All The Good Stories Suck

Ernest Hemingway Fishing Michigan Trout Image

I was catching up on MPR Midmorning podcasts recently and they were talking literature…can’t remember precisely what literature but that’s beside the point.

Some guy called in to complain that his high school lit teachers were always pushing books that were so depressing. If they’d assigned more uplifting stories, he argued, English classes might’ve been more interesting.

It sorta gave him the feeling that his teachers were trying to push some kind of agenda.

Yeah, that’s right, high school English teachers are secretly plotting to force depression on our children.

What the guy clearly never grasped was the fact that the vast majority of the really, really good stories are downers.

Think of all the literature you’ve read and list on one hand the uplifting stories and on the other the depressing stories. I’ve done this exercise many times (because I”ve made this argument many times) and the only uplifting example I can ever think of is E.M. Forster‘s A Room with a View, and that’s not even nearly his best work.

Ernest Hemingway–one of my favorite authors–was plagued by depression (and committed suicide himself), so perhaps it shouldn’t be surprising that his work reflects that tone.
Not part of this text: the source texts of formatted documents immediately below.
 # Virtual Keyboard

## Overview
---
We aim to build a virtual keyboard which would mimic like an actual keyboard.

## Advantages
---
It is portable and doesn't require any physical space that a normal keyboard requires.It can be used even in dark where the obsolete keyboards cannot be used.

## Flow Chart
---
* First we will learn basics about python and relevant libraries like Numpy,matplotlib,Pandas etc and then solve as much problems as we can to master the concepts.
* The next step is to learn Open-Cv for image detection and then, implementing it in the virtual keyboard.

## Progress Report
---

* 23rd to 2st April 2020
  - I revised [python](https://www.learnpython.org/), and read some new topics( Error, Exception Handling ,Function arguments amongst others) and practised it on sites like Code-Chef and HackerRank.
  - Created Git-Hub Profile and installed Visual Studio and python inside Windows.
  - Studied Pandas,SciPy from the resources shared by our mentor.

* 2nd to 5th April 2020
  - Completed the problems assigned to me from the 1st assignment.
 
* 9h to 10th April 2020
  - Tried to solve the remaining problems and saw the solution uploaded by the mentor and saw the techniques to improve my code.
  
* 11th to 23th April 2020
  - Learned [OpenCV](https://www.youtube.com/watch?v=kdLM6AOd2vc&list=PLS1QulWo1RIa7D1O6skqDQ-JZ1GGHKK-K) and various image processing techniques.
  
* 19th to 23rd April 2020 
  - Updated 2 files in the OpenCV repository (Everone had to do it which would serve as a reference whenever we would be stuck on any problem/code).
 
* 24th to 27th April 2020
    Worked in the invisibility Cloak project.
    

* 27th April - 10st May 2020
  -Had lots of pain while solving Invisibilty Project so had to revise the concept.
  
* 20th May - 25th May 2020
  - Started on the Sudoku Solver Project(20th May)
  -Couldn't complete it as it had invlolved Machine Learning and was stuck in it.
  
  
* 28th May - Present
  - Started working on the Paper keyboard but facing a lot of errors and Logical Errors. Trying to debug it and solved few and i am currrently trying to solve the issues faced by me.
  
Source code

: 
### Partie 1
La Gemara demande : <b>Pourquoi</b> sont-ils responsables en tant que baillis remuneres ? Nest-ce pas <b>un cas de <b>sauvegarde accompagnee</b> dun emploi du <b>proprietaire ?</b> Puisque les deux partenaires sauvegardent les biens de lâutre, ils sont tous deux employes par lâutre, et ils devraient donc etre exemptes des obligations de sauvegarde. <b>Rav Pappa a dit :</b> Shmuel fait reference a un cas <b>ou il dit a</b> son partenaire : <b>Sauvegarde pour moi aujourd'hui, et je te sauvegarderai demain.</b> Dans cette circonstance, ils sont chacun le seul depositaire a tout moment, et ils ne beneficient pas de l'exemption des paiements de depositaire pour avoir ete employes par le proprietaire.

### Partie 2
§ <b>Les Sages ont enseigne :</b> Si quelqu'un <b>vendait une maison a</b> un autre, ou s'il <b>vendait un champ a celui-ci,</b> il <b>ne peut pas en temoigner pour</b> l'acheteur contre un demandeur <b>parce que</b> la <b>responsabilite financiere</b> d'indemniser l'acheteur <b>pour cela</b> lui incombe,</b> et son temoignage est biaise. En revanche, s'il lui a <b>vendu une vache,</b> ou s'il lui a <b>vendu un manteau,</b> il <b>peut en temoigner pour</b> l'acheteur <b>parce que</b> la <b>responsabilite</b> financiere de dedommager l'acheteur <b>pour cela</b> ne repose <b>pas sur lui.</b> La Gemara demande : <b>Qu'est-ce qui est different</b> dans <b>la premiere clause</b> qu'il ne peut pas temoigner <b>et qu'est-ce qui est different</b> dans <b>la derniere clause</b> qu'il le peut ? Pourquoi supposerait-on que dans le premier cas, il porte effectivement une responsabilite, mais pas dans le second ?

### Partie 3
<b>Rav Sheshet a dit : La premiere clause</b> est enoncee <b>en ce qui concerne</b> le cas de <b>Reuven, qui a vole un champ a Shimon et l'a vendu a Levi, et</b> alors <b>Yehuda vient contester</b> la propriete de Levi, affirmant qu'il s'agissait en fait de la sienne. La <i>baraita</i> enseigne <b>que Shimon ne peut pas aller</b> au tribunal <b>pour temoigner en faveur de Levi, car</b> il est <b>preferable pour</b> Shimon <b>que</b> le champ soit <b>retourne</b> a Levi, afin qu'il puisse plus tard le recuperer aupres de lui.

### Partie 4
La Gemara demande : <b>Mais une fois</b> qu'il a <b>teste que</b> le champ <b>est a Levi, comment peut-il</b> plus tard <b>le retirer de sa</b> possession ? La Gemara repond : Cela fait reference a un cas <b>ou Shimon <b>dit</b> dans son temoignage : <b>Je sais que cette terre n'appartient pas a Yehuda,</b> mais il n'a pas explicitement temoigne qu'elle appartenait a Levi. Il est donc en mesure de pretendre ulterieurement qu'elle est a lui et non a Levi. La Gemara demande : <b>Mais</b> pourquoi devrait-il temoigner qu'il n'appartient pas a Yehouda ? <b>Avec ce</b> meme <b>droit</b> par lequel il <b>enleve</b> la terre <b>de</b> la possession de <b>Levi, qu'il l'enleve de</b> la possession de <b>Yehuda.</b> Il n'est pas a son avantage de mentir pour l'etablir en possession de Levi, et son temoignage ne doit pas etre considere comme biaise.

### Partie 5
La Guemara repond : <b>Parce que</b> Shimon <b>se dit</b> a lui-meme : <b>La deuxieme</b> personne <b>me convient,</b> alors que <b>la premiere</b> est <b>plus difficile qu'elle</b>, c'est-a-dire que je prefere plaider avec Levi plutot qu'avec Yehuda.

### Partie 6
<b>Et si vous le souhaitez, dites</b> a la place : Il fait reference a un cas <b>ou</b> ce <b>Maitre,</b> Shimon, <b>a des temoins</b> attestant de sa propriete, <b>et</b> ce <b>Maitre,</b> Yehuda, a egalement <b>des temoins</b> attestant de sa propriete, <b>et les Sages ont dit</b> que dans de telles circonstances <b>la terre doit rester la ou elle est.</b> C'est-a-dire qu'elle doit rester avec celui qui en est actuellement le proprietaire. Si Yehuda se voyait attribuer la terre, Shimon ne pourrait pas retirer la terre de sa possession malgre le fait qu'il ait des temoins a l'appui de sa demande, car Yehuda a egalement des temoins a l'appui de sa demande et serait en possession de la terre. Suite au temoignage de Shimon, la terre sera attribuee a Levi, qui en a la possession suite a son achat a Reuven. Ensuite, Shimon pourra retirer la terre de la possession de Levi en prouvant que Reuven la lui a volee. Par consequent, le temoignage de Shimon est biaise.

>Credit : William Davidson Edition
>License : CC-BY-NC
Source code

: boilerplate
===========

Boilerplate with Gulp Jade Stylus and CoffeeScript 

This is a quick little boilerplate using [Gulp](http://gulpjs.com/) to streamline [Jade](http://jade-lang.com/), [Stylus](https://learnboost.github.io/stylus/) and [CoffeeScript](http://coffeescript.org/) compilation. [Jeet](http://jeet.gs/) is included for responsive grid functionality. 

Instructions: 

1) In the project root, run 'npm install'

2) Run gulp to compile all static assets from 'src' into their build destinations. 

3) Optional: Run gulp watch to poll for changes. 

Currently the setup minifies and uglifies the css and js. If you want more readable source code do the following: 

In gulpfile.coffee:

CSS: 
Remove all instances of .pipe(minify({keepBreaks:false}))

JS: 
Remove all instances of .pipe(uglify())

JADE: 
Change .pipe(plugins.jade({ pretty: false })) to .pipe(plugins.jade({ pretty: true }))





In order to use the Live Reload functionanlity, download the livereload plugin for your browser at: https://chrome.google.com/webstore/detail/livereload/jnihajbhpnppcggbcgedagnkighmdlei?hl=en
Yet though such masterpieces as The Sun Also Rises and Old Man And The Sea are decidedly not uplifting, I’ll take the insight they provide into the proverbial human condition any day of the week.

If you pay close attention to most Hollywood movies, you’ll notice that most of them have a happy ending tacked onto the end.

The hero comes back from seeming death.

The guy gets the girl.

Love is requited.

But those endings don’t feel right because they are not the natural ending of the story. All the good stories suck because they’re real, because they reflect life; and in real life, the hero often dies, the guy often doesn’t get the girl, and love remains unrequited.